• _Study material_
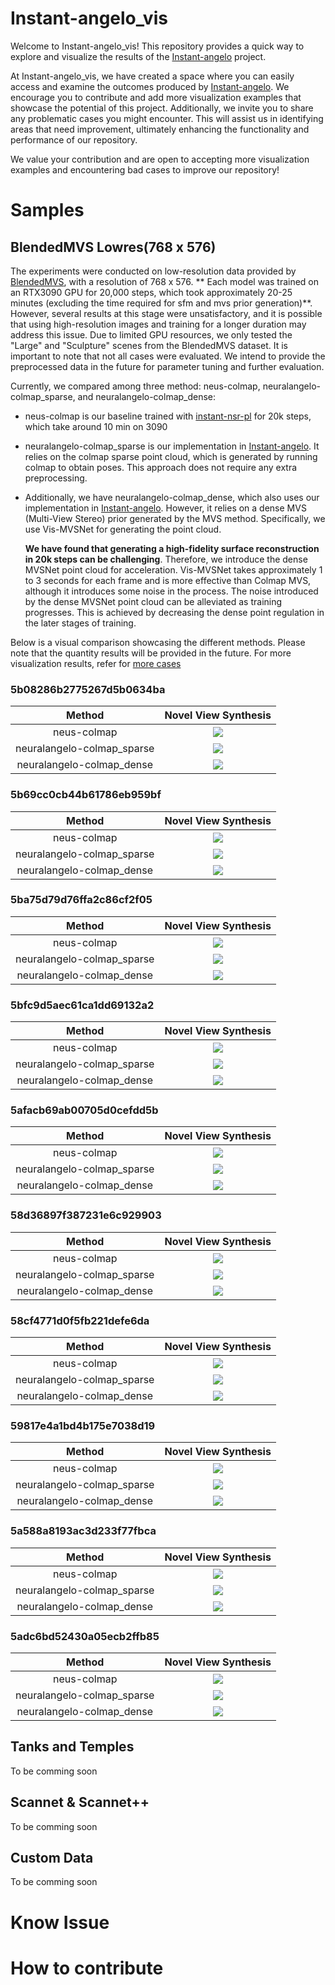 # Instant-angelo_vis
Welcome to Instant-angelo_vis! This repository provides a quick way to explore and visualize the results of the [Instant-angelo](https://github.com/hugoycj/Instant-angelo) project. 

At Instant-angelo_vis, we have created a space where you can easily access and examine the outcomes produced by [Instant-angelo](https://github.com/hugoycj/Instant-angelo). We encourage you to contribute and add more visualization examples that showcase the potential of this project. Additionally, we invite you to share any problematic cases you might encounter. This will assist us in identifying areas that need improvement, ultimately enhancing the functionality and performance of our repository.

We value your contribution and are open to accepting more visualization examples and encountering bad cases to improve our repository!


# Samples
## BlendedMVS Lowres(768 x 576)
The experiments were conducted on low-resolution data provided by [BlendedMVS](https://github.com/YoYo000/BlendedMVS), with a resolution of 768 x 576. ** Each model was trained on an RTX3090 GPU for 20,000 steps, which took approximately 20-25 minutes (excluding the time required for sfm and mvs prior generation)**. However, several results at this stage were unsatisfactory, and it is possible that using high-resolution images and training for a longer duration may address this issue. Due to limited GPU resources, we only tested the "Large" and "Sculpture" scenes from the BlendedMVS dataset. It is important to note that not all cases were evaluated. We intend to provide the preprocessed data in the future for parameter tuning and further evaluation.


Currently, we compared among three method: neus-colmap, neuralangelo-colmap_sparse, and neuralangelo-colmap_dense:

* neus-colmap is our baseline trained with [instant-nsr-pl](https://github.com/bennyguo/instant-nsr-pl) for 20k steps, which take around 10 min on 3090

* neuralangelo-colmap_sparse is our implementation in [Instant-angelo](https://github.com/hugoycj/Instant-angelo). It relies on the colmap sparse point cloud, which is generated by running colmap to obtain poses. This approach does not require any extra preprocessing.

* Additionally, we have neuralangelo-colmap_dense, which also uses our implementation in [Instant-angelo](https://github.com/hugoycj/Instant-angelo). However, it relies on a dense MVS (Multi-View Stereo) prior generated by the MVS method. Specifically, we use Vis-MVSNet for generating the point cloud.

    **We have found that generating a high-fidelity surface reconstruction in 20k steps can be challenging**. Therefore, we introduce the dense MVSNet point cloud for acceleration. Vis-MVSNet takes approximately 1 to 3 seconds for each frame and is more effective than Colmap MVS, although it introduces some noise in the process. The noise introduced by the dense MVSNet point cloud can be alleviated as training progresses. This is achieved by decreasing the dense point regulation in the later stages of training.

Below is a visual comparison showcasing the different methods. Please note that the quantity results will be provided in the future. For more visualization results, refer for [more cases](BlendedMVS_lowres/README.md)

### 5b08286b2775267d5b0634ba
| Method | Novel View Synthesis |
|:---: |:---:|
| neus-colmap |![](BlendedMVS_lowres/neus-colmap/5b08286b2775267d5b0634ba.gif)|
|neuralangelo-colmap_sparse|![](BlendedMVS_lowres/neuralangelo-colmap_sparse/5b08286b2775267d5b0634ba.gif)|
|neuralangelo-colmap_dense|![](BlendedMVS_lowres/neuralangelo-colmap_dense/5b08286b2775267d5b0634ba.gif)|


### 5b69cc0cb44b61786eb959bf
| Method | Novel View Synthesis |
|:---: |:---:|
| neus-colmap |![](BlendedMVS_lowres/neus-colmap/5b69cc0cb44b61786eb959bf.gif)|
|neuralangelo-colmap_sparse|![](BlendedMVS_lowres/neuralangelo-colmap_sparse/5b69cc0cb44b61786eb959bf.gif)|
|neuralangelo-colmap_dense|![](BlendedMVS_lowres/neuralangelo-colmap_dense/5b69cc0cb44b61786eb959bf.gif)|


### 5ba75d79d76ffa2c86cf2f05
| Method | Novel View Synthesis |
|:---: |:---:|
| neus-colmap |![](BlendedMVS_lowres/neus-colmap/5ba75d79d76ffa2c86cf2f05.gif)|
|neuralangelo-colmap_sparse|![](BlendedMVS_lowres/neuralangelo-colmap_sparse/5ba75d79d76ffa2c86cf2f05.gif)|
|neuralangelo-colmap_dense|![](BlendedMVS_lowres/neuralangelo-colmap_dense/5ba75d79d76ffa2c86cf2f05.gif)|


### 5bfc9d5aec61ca1dd69132a2
| Method | Novel View Synthesis |
|:---: |:---:|
| neus-colmap |![](BlendedMVS_lowres/neus-colmap/5bfc9d5aec61ca1dd69132a2.gif)|
|neuralangelo-colmap_sparse|![](BlendedMVS_lowres/neuralangelo-colmap_sparse/5bfc9d5aec61ca1dd69132a2.gif)|
|neuralangelo-colmap_dense|![](BlendedMVS_lowres/neuralangelo-colmap_dense/5bfc9d5aec61ca1dd69132a2.gif)|


### 5afacb69ab00705d0cefdd5b
| Method | Novel View Synthesis |
|:---: |:---:|
| neus-colmap |![](BlendedMVS_lowres/neus-colmap/5afacb69ab00705d0cefdd5b.gif)|
|neuralangelo-colmap_sparse|![](BlendedMVS_lowres/neuralangelo-colmap_sparse/5afacb69ab00705d0cefdd5b.gif)|
|neuralangelo-colmap_dense|![](BlendedMVS_lowres/neuralangelo-colmap_dense/5afacb69ab00705d0cefdd5b.gif)|




### 58d36897f387231e6c929903
| Method | Novel View Synthesis |
|:---: |:---:|
| neus-colmap |![](BlendedMVS_lowres/neus-colmap/58d36897f387231e6c929903.gif)|
|neuralangelo-colmap_sparse|![](BlendedMVS_lowres/neuralangelo-colmap_sparse/58d36897f387231e6c929903.gif)|
|neuralangelo-colmap_dense|![](BlendedMVS_lowres/neuralangelo-colmap_dense/58d36897f387231e6c929903.gif)|

### 58cf4771d0f5fb221defe6da
| Method | Novel View Synthesis |
|:---: |:---:|
| neus-colmap |![](BlendedMVS_lowres//neus-colmap/58cf4771d0f5fb221defe6da.gif)|
|neuralangelo-colmap_sparse|![](BlendedMVS_lowres//neuralangelo-colmap_sparse/58cf4771d0f5fb221defe6da.gif)|
|neuralangelo-colmap_dense|![](BlendedMVS_lowres//neuralangelo-colmap_dense/58cf4771d0f5fb221defe6da.gif)|

### 59817e4a1bd4b175e7038d19
| Method | Novel View Synthesis |
|:---: |:---:|
| neus-colmap |![](BlendedMVS_lowres/neus-colmap/59817e4a1bd4b175e7038d19.gif)|
|neuralangelo-colmap_sparse|![](BlendedMVS_lowres/neuralangelo-colmap_sparse/59817e4a1bd4b175e7038d19.gif)|
|neuralangelo-colmap_dense|![](BlendedMVS_lowres/neuralangelo-colmap_dense/59817e4a1bd4b175e7038d19.gif)|


### 5a588a8193ac3d233f77fbca
| Method | Novel View Synthesis |
|:---: |:---:|
| neus-colmap |![](BlendedMVS_lowres/neus-colmap/5a588a8193ac3d233f77fbca.gif)|
|neuralangelo-colmap_sparse|![](BlendedMVS_lowres/neuralangelo-colmap_sparse/5a588a8193ac3d233f77fbca.gif)|
|neuralangelo-colmap_dense|![](BlendedMVS_lowres/neuralangelo-colmap_dense/5a588a8193ac3d233f77fbca.gif)|

### 5adc6bd52430a05ecb2ffb85
| Method | Novel View Synthesis |
|:---: |:---:|
| neus-colmap |![](BlendedMVS_lowres/neus-colmap/5adc6bd52430a05ecb2ffb85.gif)|
|neuralangelo-colmap_sparse|![](BlendedMVS_lowres/neuralangelo-colmap_sparse/5adc6bd52430a05ecb2ffb85.gif)|
|neuralangelo-colmap_dense|![](BlendedMVS_lowres/neuralangelo-colmap_dense/5adc6bd52430a05ecb2ffb85.gif)|

## Tanks and Temples
To be comming soon

## Scannet & Scannet++
To be comming soon

## Custom Data
To be comming soon

# Know Issue

# How to contribute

• _Prompt_
Can you retype every record above exactly, leaving out the pictures?

• _Exercise output_
 # Instant-angelo_vis
Welcome to Instant-angelo_vis! This repository provides a quick way to explore and visualize the results of the [Instant-angelo](https://github.com/hugoycj/Instant-angelo) project. 

At Instant-angelo_vis, we have created a space where you can easily access and examine the outcomes produced by [Instant-angelo](https://github.com/hugoycj/Instant-angelo). We encourage you to contribute and add more visualization examples that showcase the potential of this project. Additionally, we invite you to share any problematic cases you might encounter. This will assist us in identifying areas that need improvement, ultimately enhancing the functionality and performance of our repository.

We value your contribution and are open to accepting more visualization examples and encountering bad cases to improve our repository!


# Samples
## BlendedMVS Lowres(768 x 576)
The experiments were conducted on low-resolution data provided by [BlendedMVS](https://github.com/YoYo000/BlendedMVS), with a resolution of 768 x 576. ** Each model was trained on an RTX3090 GPU for 20,000 steps, which took approximately 20-25 minutes (excluding the time required for sfm and mvs prior generation)**. However, several results at this stage were unsatisfactory, and it is possible that using high-resolution images and training for a longer duration may address this issue. Due to limited GPU resources, we only tested the "Large" and "Sculpture" scenes from the BlendedMVS dataset. It is important to note that not all cases were evaluated. We intend to provide the preprocessed data in the future for parameter tuning and further evaluation.


Currently, we compared among three method: neus-colmap, neuralangelo-colmap_sparse, and neuralangelo-colmap_dense:

* neus-colmap is our baseline trained with [instant-nsr-pl](https://github.com/bennyguo/instant-nsr-pl) for 20k steps, which take around 10 min on 3090

* neuralangelo-colmap_sparse is our implementation in [Instant-angelo](https://github.com/hugoycj/Instant-angelo). It relies on the colmap sparse point cloud, which is generated by running colmap to obtain poses. This approach does not require any extra preprocessing.

* Additionally, we have neuralangelo-colmap_dense, which also uses our implementation in [Instant-angelo](https://github.com/hugoycj/Instant-angelo). However, it relies on a dense MVS (Multi-View Stereo) prior generated by the MVS method. Specifically, we use Vis-MVSNet for generating the point cloud.

    **We have found that generating a high-fidelity surface reconstruction in 20k steps can be challenging**. Therefore, we introduce the dense MVSNet point cloud for acceleration. Vis-MVSNet takes approximately 1 to 3 seconds for each frame and is more effective than Colmap MVS, although it introduces some noise in the process. The noise introduced by the dense MVSNet point cloud can be alleviated as training progresses. This is achieved by decreasing the dense point regulation in the later stages of training.

Below is a visual comparison showcasing the different methods. Please note that the quantity results will be provided in the future. For more visualization results, refer for [more cases](BlendedMVS_lowres/README.md)

### 5b08286b2775267d5b0634ba
| Method | Novel View Synthesis |
|:---: |:---:|
| neus-colmap |![](BlendedMVS_lowres/neus-colmap/5b08286b2775267d5b0634ba.gif)|
|neuralangelo-colmap_sparse|![](BlendedMVS_lowres/neuralangelo-colmap_sparse/5b08286b2775267d5b0634ba.gif)|
|neuralangelo-colmap_dense|![](BlendedMVS_lowres/neuralangelo-colmap_dense/5b08286b2775267d5b0634ba.gif)|


### 5b69cc0cb44b61786eb959bf
| Method | Novel View Synthesis |
|:---: |:---:|
| neus-colmap |![](BlendedMVS_lowres/neus-colmap/5b69cc0cb44b61786eb959bf.gif)|
|neuralangelo-colmap_sparse|![](BlendedMVS_lowres/neuralangelo-colmap_sparse/5b69cc0cb44b61786eb959bf.gif)|
|neuralangelo-colmap_dense|![](BlendedMVS_lowres/neuralangelo-colmap_dense/5b69cc0cb44b61786eb959bf.gif)|


### 5ba75d79d76ffa2c86cf2f05
| Method | Novel View Synthesis |
|:---: |:---:|
| neus-colmap |![](BlendedMVS_lowres/neus-colmap/5ba75d79d76ffa2c86cf2f05.gif)|
|neuralangelo-colmap_sparse|![](BlendedMVS_lowres/neuralangelo-colmap_sparse/5ba75d79d76ffa2c86cf2f05.gif)|
|neuralangelo-colmap_dense|![](BlendedMVS_lowres/neuralangelo-colmap_dense/5ba75d79d76ffa2c86cf2f05.gif)|


### 5bfc9d5aec61ca1dd69132a2
| Method | Novel View Synthesis |
|:---: |:---:|
| neus-colmap |![](BlendedMVS_lowres/neus-colmap/5bfc9d5aec61ca1dd69132a2.gif)|
|neuralangelo-colmap_sparse|![](BlendedMVS_lowres/neuralangelo-colmap_sparse/5bfc9d5aec61ca1dd69132a2.gif)|
|neuralangelo-colmap_dense|![](BlendedMVS_lowres/neuralangelo-colmap_dense/5bfc9d5aec61ca1dd69132a2.gif)|


### 5afacb69ab00705d0cefdd5b
| Method | Novel View Synthesis |
|:---: |:---:|
| neus-colmap |![](BlendedMVS_lowres/neus-colmap/5afacb69ab00705d0cefdd5b.gif)|
|neuralangelo-colmap_sparse|![](BlendedMVS_lowres/neuralangelo-colmap_sparse/5afacb69ab00705d0cefdd5b.gif)|
|neuralangelo-colmap_dense|![](BlendedMVS_lowres/neuralangelo-colmap_dense/5afacb69ab00705d0cefdd5b.gif)|




### 58d36897f387231e6c929903
| Method | Novel View Synthesis |
|:---: |:---:|
| neus-colmap |![](BlendedMVS_lowres/neus-colmap/58d36897f387231e6c929903.gif)|
|neuralangelo-colmap_sparse|![](BlendedMVS_lowres/neuralangelo-colmap_sparse/58d36897f387231e6c929903.gif)|
|neuralangelo-colmap_dense|![](BlendedMVS_lowres/neuralangelo-colmap_dense/58d36897f387231e6c929903.gif)|

### 58cf4771d0f5fb221defe6da
| Method | Novel View Synthesis |
|:---: |:---:|
| neus-colmap |![](BlendedMVS_lowres//neus-colmap/58cf4771d0f5fb221defe6da.gif)|
|neuralangelo-colmap_sparse|![](BlendedMVS_lowres//neuralangelo-colmap_sparse/58cf4771d0f5fb221defe6da.gif)|
|neuralangelo-colmap_dense|![](BlendedMVS_lowres//neuralangelo-colmap_dense/58cf4771d0f5fb221defe6da.gif)|

### 59817e4a1bd4b175e7038d19
| Method | Novel View Synthesis |
|:---: |:---:|
| neus-colmap |![](BlendedMVS_lowres/neus-colmap/59817e4a1bd4b175e7038d19.gif)|
|neuralangelo-colmap_sparse|![](BlendedMVS_lowres/neuralangelo-colmap_sparse/59817e4a1bd4b175e7038d19.gif)|
|neuralangelo-colmap_dense|![](BlendedMVS_lowres/neuralangelo-colmap_dense/59817e4a1bd4b175e7038d19.gif)|


### 5a588a8193ac3d233f77fbca
| Method | Novel View Synthesis |
|:---: |:---:|
| neus-colmap |![](BlendedMVS_lowres/neus-colmap/5a588a8193ac3d233f77fbca.gif)|
|neuralangelo-colmap_sparse|![](BlendedMVS_lowres/neuralangelo-colmap_sparse/5a588a8193ac3d233f77fbca.gif)|
|neuralangelo-colmap_dense|![](BlendedMVS_lowres/neuralangelo-colmap_dense/5a588a8193ac3d233f77fbca.gif)|

### 5adc6bd52430a05ecb2ffb85
| Method | Novel View Synthesis |
|:---: |:---:|
| neus-colmap |![](BlendedMVS_lowres/neus-colmap/5adc6bd52430a05ecb2ffb85.gif)|
|neuralangelo-colmap_sparse|![](BlendedMVS_lowres/neuralangelo-colmap_sparse/5adc6bd52430a05ecb2ffb85.gif)|
|neuralangelo-colmap_dense|![](BlendedMVS_lowres/neuralangelo-colmap_dense/5adc6bd52430a05ecb2ffb85.gif)|

## Tanks and Temples
To be comming soon

## Scannet & Scannet++
To be comming soon

## Custom Data
To be comming soon

# Know Issue

# How to contribute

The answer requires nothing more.